- _What you will do_
Going through the data below, please show each line containing the string "with".

━━━━━ Exercise inputs ━━━━━

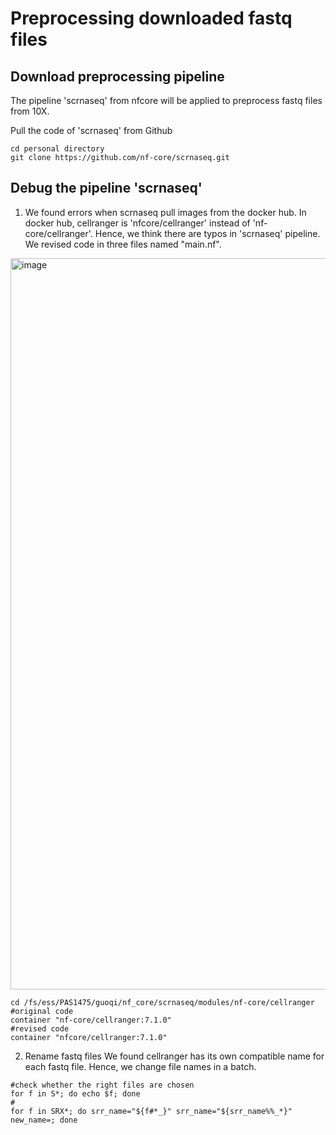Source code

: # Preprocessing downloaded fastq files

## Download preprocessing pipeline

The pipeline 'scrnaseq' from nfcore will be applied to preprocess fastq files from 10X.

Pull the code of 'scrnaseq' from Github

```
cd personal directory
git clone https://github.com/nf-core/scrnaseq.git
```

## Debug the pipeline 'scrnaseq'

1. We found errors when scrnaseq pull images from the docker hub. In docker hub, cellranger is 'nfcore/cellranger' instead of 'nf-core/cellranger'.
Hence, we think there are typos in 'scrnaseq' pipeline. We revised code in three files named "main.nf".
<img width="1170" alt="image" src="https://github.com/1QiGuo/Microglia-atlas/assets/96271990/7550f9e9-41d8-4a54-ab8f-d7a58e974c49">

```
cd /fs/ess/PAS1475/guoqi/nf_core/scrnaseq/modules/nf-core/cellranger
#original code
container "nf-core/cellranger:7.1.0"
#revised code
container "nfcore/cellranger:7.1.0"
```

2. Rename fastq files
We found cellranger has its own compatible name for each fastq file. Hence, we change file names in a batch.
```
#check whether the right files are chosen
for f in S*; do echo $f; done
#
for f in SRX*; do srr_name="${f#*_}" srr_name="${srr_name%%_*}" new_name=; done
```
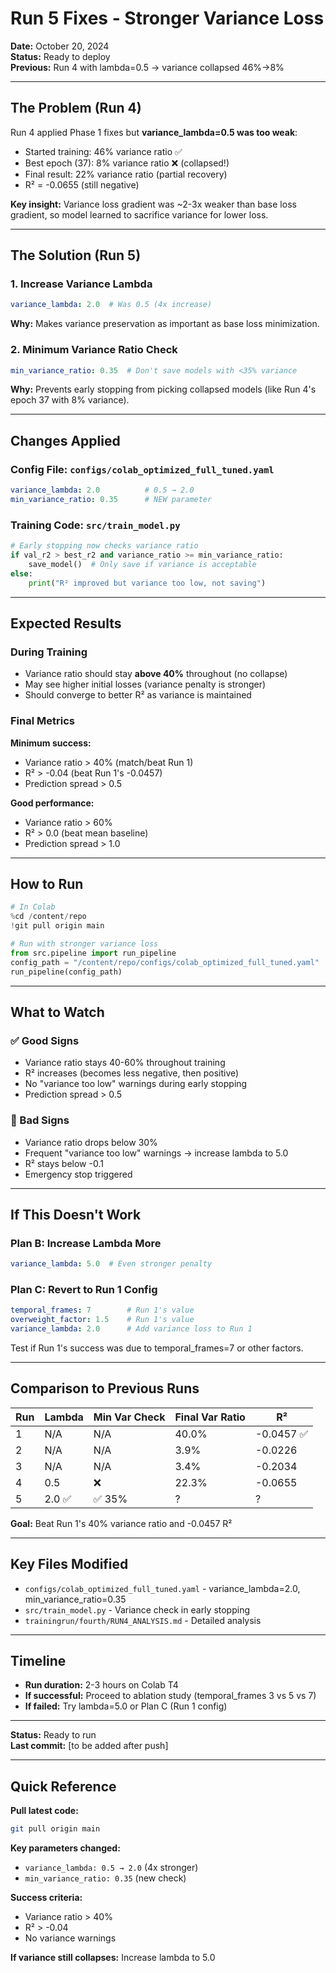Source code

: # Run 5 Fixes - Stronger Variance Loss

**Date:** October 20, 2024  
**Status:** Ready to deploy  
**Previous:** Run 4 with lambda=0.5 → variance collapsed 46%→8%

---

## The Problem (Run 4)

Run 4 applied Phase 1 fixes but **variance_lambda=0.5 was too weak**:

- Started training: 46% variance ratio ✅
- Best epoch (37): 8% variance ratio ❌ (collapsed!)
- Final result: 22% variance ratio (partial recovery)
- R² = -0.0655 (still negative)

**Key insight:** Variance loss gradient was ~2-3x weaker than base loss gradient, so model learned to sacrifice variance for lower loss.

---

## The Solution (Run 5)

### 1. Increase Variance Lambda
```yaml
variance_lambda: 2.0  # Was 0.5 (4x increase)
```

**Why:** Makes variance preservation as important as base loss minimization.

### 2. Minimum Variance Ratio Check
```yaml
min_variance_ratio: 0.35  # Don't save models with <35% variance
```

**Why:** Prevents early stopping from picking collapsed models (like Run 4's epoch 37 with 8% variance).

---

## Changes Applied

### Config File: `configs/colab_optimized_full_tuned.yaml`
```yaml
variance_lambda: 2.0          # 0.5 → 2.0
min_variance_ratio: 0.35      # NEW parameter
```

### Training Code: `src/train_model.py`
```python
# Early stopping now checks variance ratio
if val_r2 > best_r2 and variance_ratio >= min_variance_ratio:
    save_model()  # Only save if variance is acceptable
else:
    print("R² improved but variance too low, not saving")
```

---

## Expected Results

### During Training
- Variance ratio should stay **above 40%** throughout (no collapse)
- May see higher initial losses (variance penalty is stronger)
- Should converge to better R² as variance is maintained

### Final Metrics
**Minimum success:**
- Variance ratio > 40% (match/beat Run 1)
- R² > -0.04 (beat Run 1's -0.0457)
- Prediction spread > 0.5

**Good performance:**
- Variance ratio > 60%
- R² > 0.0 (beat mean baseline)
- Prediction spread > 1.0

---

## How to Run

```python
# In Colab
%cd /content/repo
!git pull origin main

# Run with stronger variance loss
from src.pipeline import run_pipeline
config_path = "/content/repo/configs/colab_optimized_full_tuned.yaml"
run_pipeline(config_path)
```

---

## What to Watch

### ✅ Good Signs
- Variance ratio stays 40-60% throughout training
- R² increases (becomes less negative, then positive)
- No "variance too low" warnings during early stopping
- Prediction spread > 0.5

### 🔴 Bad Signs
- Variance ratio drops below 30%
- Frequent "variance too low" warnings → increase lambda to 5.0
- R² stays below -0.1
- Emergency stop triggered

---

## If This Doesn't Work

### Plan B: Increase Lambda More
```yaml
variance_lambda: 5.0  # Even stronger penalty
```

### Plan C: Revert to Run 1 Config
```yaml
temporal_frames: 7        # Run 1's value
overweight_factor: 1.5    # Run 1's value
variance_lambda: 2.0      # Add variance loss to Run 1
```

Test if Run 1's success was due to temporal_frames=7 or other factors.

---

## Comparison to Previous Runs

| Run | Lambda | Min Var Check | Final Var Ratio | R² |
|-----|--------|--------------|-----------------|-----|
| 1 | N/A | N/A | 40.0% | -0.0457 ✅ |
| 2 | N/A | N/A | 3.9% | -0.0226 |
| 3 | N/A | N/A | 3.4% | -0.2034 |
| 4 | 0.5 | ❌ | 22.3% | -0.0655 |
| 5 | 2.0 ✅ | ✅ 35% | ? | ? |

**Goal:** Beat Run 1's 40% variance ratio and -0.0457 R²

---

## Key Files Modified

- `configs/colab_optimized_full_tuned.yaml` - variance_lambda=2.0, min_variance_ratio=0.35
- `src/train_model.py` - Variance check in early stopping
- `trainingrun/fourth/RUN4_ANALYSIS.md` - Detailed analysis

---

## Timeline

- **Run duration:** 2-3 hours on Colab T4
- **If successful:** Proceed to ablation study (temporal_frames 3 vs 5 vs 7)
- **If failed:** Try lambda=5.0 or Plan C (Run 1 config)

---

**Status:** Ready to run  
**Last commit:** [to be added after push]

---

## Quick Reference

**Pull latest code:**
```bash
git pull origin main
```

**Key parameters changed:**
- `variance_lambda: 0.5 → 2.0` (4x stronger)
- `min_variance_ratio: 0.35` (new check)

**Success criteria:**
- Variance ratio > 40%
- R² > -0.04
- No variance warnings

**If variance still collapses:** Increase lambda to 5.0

━━━━━

- _Final answer_
**Previous:** Run 4 with lambda=0.5 → variance collapsed 46%→8%
min_variance_ratio: 0.35  # Don't save models with <35% variance
**Why:** Prevents early stopping from picking collapsed models (like Run 4's epoch 37 with 8% variance).
# Run with stronger variance loss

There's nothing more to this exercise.